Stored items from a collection
-- Opening Marker --
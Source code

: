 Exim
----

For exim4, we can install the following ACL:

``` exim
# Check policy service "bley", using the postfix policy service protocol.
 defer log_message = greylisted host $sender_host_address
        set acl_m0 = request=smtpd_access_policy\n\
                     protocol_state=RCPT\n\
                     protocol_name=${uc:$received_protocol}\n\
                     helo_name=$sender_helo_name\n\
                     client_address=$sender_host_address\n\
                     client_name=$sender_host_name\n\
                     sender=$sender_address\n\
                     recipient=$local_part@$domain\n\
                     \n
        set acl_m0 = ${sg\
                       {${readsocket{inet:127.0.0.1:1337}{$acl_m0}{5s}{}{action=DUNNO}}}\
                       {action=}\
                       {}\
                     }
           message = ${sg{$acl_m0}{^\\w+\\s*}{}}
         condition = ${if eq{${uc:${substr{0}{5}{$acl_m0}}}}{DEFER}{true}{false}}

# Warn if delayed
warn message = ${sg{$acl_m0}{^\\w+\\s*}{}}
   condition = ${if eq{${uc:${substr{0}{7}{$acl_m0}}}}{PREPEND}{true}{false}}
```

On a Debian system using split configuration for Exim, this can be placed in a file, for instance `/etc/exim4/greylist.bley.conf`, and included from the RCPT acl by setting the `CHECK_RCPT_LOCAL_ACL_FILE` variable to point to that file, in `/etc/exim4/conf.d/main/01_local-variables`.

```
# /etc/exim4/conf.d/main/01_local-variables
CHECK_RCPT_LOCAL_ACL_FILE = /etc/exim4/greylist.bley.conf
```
-- Closing Marker --
_Task requirements:_
Go through the entries above and count the lines containing the string "substr". Give only that number.

_Reply to the exercise:_
2